A starting point for new trader
In marketing there is a concept called marketing mix. The central hypothesis is that you can not control the consumer behaviour but what you can control is the marketing mix.
Marketing decisions generally fall into the following four controllable categories:
* Product
* Price
* Place (distribution)
* Promotion
The term "marketing mix" became popularized after Neil H. Borden published his 1964 article, The Concept of the Marketing Mix. Borden began using the term in his teaching in the late 1940's after James Culliton had described the marketing manager as a "mixer of ingredients". The ingredients in Borden's marketing mix included product planning, pricing, branding, distribution channels, personal selling, advertising, promotions, packaging, display, servicing, physical handling, and fact finding and analysis.
These four P's are the parameters that the marketing manager can control, subject to the internal and external constraints of the marketing environment. The goal is to make decisions that center the four P's on the customers in the target market in order to create perceived value and generate a positive response.
Same way your trading mix is completely under your control. The elements of trading mix are :
Market selection (equity selection in stock market case, or instrument selection like options or futures)
Entries selection
Exits selection
Risk selection
Like in marketing the product is critical no amount of price, promotion or place variable changes can substitute for poor product strategy. Similarly as a trader your most important decision is equity selection. Which stocks to trade is 80% of the solution to profitable trading success.
In a complex market offering too many choices (around 8000 stocks), dynamically selecting the equities is the key.

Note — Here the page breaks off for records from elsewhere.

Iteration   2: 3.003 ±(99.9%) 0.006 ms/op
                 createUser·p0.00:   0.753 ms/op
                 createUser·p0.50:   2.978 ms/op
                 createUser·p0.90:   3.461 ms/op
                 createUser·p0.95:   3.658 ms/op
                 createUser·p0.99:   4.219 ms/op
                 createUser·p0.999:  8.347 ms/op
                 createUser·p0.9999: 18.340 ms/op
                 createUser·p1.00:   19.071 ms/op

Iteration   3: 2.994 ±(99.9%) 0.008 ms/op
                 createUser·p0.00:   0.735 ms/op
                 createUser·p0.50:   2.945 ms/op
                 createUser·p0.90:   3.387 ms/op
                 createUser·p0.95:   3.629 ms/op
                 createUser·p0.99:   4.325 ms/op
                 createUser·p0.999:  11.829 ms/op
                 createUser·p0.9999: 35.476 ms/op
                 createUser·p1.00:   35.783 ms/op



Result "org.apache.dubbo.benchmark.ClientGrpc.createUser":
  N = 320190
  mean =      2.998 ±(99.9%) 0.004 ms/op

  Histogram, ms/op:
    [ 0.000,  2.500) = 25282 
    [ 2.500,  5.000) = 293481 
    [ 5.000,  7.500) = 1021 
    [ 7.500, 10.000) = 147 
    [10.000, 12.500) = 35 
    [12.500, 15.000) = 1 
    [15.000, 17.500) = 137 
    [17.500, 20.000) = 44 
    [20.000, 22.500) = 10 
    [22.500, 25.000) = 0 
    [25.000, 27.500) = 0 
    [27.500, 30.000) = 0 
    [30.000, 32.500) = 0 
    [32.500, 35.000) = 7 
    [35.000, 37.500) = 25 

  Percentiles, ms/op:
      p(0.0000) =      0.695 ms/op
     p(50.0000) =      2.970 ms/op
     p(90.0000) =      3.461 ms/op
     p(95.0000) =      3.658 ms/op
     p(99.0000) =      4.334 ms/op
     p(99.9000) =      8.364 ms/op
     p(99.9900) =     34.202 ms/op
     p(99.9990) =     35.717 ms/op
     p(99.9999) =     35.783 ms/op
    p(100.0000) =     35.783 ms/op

There are various way to select equities. But most of the one which work are based on some statistically proven anomalies. Hedge funds and big institutions have spent years and billions researching what to look for in equity selection. Traders may or may not be aware of them.

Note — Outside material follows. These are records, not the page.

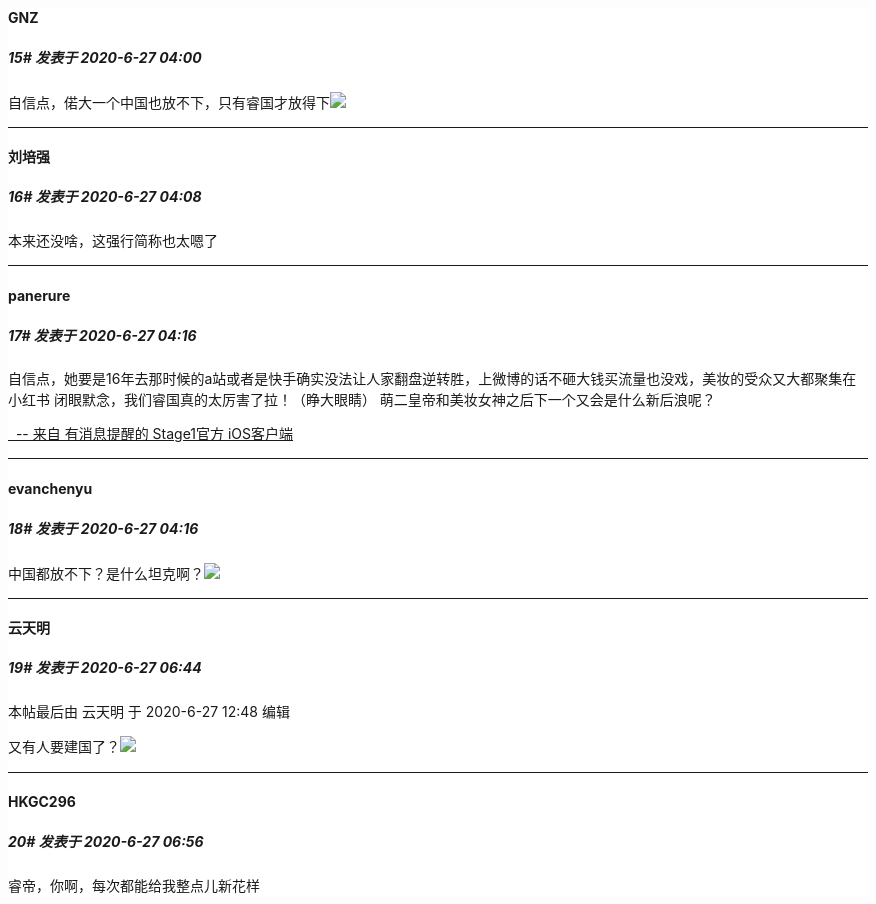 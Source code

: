 ####  GNZ  
##### 15#       发表于 2020-6-27 04:00


自信点，偌大一个中国也放不下，只有睿国才放得下<img src="https://static.saraba1st.com/image/smiley/face2017/065.png" referrerpolicy="no-referrer">


-----

####  刘培强  
##### 16#       发表于 2020-6-27 04:08


本来还没啥，这强行简称也太嗯了


-----

####  panerure  
##### 17#       发表于 2020-6-27 04:16


自信点，她要是16年去那时候的a站或者是快手确实没法让人家翻盘逆转胜，上微博的话不砸大钱买流量也没戏，美妆的受众又大都聚集在小红书
闭眼默念，我们睿国真的太厉害了拉！（睁大眼睛）
萌二皇帝和美妆女神之后下一个又会是什么新后浪呢？

[  -- 来自 有消息提醒的 Stage1官方 iOS客户端](https://itunes.apple.com/fi/app/saraba1st/id1221237470?mt=8)


-----

####  evanchenyu  
##### 18#       发表于 2020-6-27 04:16


中国都放不下？是什么坦克啊？<img src="https://static.saraba1st.com/image/smiley/face2017/065.png" referrerpolicy="no-referrer">


-----

####  云天明  
##### 19#       发表于 2020-6-27 06:44


 本帖最后由 云天明 于 2020-6-27 12:48 编辑 

又有人要建国了？<img src="https://static.saraba1st.com/image/smiley/face2017/065.png" referrerpolicy="no-referrer">


-----

####  HKGC296  
##### 20#       发表于 2020-6-27 06:56


睿帝，你啊，每次都能给我整点儿新花样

While there is a belief amongst most traders that if you share you will lose your edge, it might be true of certain anomalies, but some of the robust anomalies just do not disappear. They have been written about for donkeys years and various explanations have been offered as to why they work, but they continue to work. Knowing does not translate in to profitability. Making these insights work is a craft.
Making Pizza is very easy but only certain pizza outlets are extremely successful. The ingredients of pizza are no secret, but the craft of making it differs and most very successful or famous pizza places have a small unique twist to the method, which makes them stand apart.
Similarly knowing a trading concept or method and making it work and making money out of that idea requires a trading craft. It might be qualitative pattern recognition or quantitative pattern recognition. Look around there are so many hedge funds or traders(pizza shops), they use same ingredients, have similar calibre quants or technical analyst, they know most of these anomalies (having worked in investment banks before), yet some hedge funds (pizza shops) consistently do well while others struggle.
Converting idea in to profitable idea is the craft.
But beginner traders in current conditions have much simpler path compared to pre internet era. Today there are thousands of good quality free resources for traders. A motivated trader if he or she follows the right approach can shorten his learnings curve quickly.